This blog contains experience gained over the years of implementing (and de-implementing) large scale IT applications/software.

SAP ASE HADR Overview – Part2

In this multi-part post, I’m explaining the basics behind how SAP Replication Server works when replicating from a SAP ASE database to a SAP ASE database as part of an HADR (ASE always-on) setup for a SAP Business Suite system.
The post will be based on SAP ASE (Adaptive Server Enterprise) 16.0 HADR with SAP Replication Server (SRS) 16.0.

A recap of what we discussed in Part 1:

  • What is SRS.
  • The basic premise of HADR with SRS.
  • What a transaction is.

In this part we discuss the ASE transaction log and how important it is for the working of the database then we discuss how transactions are replicated to the active SRS and touch on the internals of the SRS.

What is the ASE Transaction Log?

The ASE transaction log is the most active part of an ASE database.
When we talk about database ACID principles, the transaction log is what helps deliver those things. It is simply a log of transactions applied to a database.
The transaction log is where changes to the database are first made, it is the register, used to ensure that the database can be recovered to a consistent point-in-time.
Some of the seven ASE databases hosted in an ASE 16.0 instance do not need this point-in-time recovery capability, so they have a special setting that simply truncates the records of the transaction log frequently.
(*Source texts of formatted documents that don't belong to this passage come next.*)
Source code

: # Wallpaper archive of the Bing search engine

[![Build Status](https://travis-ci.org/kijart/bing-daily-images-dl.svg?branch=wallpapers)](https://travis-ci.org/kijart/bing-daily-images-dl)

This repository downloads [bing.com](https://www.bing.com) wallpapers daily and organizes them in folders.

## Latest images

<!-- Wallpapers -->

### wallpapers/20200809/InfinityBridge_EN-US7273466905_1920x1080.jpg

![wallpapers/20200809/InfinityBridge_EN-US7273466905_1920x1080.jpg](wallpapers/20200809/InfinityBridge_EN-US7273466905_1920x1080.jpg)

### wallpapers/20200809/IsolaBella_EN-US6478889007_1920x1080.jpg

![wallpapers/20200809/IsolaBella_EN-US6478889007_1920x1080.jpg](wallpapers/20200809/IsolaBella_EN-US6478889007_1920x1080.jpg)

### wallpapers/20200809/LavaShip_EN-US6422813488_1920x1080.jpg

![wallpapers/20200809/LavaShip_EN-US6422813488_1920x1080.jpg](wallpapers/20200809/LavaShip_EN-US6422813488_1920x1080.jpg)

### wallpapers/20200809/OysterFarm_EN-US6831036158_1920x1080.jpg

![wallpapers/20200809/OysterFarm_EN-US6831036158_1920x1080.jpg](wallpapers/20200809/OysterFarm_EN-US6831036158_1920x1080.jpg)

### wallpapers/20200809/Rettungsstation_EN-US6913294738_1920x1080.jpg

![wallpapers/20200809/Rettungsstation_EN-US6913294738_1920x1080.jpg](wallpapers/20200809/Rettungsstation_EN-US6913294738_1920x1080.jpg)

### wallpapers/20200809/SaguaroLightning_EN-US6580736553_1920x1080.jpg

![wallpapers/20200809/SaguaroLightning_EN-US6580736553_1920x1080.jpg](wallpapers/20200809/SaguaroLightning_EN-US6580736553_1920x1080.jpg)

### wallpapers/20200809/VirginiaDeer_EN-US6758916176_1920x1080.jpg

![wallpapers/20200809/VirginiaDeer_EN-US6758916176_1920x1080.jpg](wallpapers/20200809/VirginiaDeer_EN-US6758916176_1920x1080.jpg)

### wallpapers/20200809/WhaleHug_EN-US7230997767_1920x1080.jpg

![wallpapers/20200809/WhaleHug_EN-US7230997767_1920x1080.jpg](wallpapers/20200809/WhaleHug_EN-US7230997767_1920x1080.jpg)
The setting/option is called “trunc log on chkpt” and should *never* be applied to the SID database (the BusSite database) in production.
The SID database holds our vital business data, and needs to be recoverable right up to the last transaction that had a final state (committed or rolled-back) applied on that database.

On a regular interval, data changes contained in the transaction log that have a final state, are applied to the database data devices (the database main persistence).
This process is known as a checkpoint.
In those ASE databases with option “trunc log on chkpt” turned on, a checkpoint causes the used transaction log entries to be simply truncated (cleared), with no dump required.
In ASE databases with “trunc log on chkpt” turned off (like the SID database), after a checkpoint has occurred, the used transaction log segments are marked as freeable, and these freeable segments can become available for re-use only once a transaction log backup (dump) is performed to a backup disk or device.
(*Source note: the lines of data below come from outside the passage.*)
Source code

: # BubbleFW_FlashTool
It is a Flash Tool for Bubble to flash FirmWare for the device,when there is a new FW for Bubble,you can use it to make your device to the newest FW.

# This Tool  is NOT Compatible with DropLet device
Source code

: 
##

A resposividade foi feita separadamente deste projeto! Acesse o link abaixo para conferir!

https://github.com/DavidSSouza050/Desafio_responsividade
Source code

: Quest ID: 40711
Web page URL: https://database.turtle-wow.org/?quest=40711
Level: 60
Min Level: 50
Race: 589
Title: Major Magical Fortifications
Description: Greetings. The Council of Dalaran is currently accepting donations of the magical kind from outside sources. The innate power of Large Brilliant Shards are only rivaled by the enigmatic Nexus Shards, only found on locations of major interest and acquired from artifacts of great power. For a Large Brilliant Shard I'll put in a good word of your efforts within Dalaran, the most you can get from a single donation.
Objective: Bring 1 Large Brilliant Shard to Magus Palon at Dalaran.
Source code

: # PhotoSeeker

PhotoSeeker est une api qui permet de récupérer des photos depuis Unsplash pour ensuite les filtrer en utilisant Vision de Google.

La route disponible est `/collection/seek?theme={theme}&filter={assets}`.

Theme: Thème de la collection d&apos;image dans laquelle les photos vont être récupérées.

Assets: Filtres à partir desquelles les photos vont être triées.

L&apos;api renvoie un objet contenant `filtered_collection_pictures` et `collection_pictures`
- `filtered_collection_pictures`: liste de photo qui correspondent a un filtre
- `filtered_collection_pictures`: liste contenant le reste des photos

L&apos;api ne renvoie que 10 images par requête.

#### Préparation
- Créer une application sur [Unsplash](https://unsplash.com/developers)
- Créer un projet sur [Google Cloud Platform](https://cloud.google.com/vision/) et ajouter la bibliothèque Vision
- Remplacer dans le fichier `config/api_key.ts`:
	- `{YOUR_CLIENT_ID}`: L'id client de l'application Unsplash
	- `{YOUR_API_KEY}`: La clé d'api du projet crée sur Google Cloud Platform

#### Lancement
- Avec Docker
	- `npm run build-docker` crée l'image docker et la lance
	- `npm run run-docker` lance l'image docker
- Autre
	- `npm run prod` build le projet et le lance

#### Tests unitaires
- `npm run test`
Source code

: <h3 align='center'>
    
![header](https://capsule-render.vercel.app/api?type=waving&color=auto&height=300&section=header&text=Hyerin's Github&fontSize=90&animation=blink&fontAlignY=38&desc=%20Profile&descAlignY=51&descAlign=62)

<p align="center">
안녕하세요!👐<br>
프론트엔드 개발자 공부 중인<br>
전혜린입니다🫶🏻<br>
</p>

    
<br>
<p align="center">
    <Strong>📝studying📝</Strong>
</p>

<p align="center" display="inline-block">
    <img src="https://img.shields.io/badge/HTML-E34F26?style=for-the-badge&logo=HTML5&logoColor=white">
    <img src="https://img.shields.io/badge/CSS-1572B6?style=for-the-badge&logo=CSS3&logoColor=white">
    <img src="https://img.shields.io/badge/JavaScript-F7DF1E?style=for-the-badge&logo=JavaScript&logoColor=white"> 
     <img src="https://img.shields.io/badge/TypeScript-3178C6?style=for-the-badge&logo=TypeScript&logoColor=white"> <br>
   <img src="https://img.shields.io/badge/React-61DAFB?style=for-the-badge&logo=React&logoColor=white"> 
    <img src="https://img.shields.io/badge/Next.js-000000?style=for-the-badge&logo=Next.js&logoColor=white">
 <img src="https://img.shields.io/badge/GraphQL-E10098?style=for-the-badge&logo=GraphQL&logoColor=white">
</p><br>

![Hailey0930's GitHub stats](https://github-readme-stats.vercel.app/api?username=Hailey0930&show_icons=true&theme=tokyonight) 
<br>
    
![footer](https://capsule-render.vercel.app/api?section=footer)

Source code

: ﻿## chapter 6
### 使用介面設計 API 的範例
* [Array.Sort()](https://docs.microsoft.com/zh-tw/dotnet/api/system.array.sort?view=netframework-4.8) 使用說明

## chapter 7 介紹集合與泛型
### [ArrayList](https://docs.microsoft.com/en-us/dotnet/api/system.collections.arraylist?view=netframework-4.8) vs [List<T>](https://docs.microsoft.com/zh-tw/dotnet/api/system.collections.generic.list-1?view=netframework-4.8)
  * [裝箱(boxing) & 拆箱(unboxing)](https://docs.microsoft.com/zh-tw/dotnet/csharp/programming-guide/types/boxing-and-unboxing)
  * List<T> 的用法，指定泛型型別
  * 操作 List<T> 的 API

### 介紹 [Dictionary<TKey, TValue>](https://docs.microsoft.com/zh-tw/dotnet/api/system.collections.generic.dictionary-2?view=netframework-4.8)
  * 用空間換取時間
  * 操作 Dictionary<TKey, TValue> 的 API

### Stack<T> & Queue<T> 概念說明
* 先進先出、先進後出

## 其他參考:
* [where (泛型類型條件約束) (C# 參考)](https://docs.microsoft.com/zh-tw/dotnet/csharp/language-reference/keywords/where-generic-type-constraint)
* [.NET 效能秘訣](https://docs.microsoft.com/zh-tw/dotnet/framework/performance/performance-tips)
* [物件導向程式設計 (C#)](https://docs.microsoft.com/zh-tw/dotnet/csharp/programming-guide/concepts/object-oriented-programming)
This is a cycle that allows the database to continue to be used for making changes to the database data while also protecting the register of transactions in case of a database crash or even complete corruption.
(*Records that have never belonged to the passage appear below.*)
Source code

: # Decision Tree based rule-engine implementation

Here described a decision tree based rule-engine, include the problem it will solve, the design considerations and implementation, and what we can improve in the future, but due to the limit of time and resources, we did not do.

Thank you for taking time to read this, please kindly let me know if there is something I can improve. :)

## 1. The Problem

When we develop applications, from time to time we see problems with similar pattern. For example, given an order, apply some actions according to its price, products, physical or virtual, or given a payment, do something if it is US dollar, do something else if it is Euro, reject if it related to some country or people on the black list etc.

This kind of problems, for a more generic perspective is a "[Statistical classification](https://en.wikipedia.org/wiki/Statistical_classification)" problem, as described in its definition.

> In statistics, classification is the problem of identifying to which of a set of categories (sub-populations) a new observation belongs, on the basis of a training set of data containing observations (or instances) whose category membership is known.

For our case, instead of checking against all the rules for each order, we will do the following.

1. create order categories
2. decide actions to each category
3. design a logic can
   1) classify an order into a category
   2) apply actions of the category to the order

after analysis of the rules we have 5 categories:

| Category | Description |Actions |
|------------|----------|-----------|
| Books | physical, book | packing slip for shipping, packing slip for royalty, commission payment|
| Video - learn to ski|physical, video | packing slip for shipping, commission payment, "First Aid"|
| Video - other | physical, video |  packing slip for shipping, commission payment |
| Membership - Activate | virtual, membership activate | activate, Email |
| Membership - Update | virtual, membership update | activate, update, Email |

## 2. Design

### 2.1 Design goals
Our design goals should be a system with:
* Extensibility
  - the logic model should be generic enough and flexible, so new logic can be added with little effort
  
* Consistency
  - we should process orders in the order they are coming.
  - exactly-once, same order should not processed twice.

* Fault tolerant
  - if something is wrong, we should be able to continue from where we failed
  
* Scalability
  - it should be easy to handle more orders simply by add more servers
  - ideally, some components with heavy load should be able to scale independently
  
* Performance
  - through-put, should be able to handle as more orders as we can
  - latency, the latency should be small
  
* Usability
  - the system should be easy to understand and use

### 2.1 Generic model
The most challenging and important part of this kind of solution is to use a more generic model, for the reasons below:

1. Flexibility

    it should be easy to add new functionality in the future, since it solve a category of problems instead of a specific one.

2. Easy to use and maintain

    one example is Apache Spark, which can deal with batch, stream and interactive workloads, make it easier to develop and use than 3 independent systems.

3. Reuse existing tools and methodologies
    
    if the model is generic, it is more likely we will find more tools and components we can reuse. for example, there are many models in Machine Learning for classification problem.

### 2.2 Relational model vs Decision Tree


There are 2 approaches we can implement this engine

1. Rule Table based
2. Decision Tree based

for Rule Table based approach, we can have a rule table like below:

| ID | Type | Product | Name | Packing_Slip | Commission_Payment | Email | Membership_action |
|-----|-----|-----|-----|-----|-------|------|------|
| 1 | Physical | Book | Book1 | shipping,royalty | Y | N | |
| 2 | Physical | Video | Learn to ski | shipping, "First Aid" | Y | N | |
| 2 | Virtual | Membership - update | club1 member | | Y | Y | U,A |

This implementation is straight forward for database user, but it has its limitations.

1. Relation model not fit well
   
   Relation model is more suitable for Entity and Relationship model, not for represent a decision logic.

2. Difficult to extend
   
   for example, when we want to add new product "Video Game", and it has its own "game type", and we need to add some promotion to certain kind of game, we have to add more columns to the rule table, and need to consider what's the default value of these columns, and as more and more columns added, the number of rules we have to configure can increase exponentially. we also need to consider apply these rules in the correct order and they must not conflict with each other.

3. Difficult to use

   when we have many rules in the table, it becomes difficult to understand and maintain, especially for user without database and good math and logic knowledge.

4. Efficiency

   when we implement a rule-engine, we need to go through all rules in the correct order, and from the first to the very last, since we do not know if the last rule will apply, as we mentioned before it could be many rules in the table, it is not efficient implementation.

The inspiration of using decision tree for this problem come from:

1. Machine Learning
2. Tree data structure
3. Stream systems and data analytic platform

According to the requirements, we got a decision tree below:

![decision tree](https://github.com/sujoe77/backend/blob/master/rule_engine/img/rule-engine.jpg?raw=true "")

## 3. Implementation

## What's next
If the transaction log ever becomes full, then the database is unable to allow new changes and no new transactions can be started until space is made available in the transaction log. It is therefore very important for regular database transaction logs dumps to be performed.
Not only to free space in the transaction log, but also to protect the database in the event that the transaction log is lost or corrupted. For added protection, these transaction dump file(s) can also be moved off to a separate location, away from the database server itself. This is a function of almost every backup tool and as you will find a requirement of almost every database that abides by the ACID principles.

Which Databases are Replicated?

Each ASE instance hosts multiple ASE databases.
In a Business Suite system, the ASE 16.0 instance hosts 7 databases (plus 2 temporary databases and a model database):

  • Master
  • Sybsystem
  • Sybmgmtdb
  • Sybsecurity
  • Sybsystemprocs
  • Saptools
  • SID

In a HADR system, we usually only replicate the Master database and the SID database. This is because the master database holds vital information about the user logins, roles and privileges, which are needed to be the same in the target system. The SID database is the database for the SAP Business Suite system, it holds our business data, which we need to protect.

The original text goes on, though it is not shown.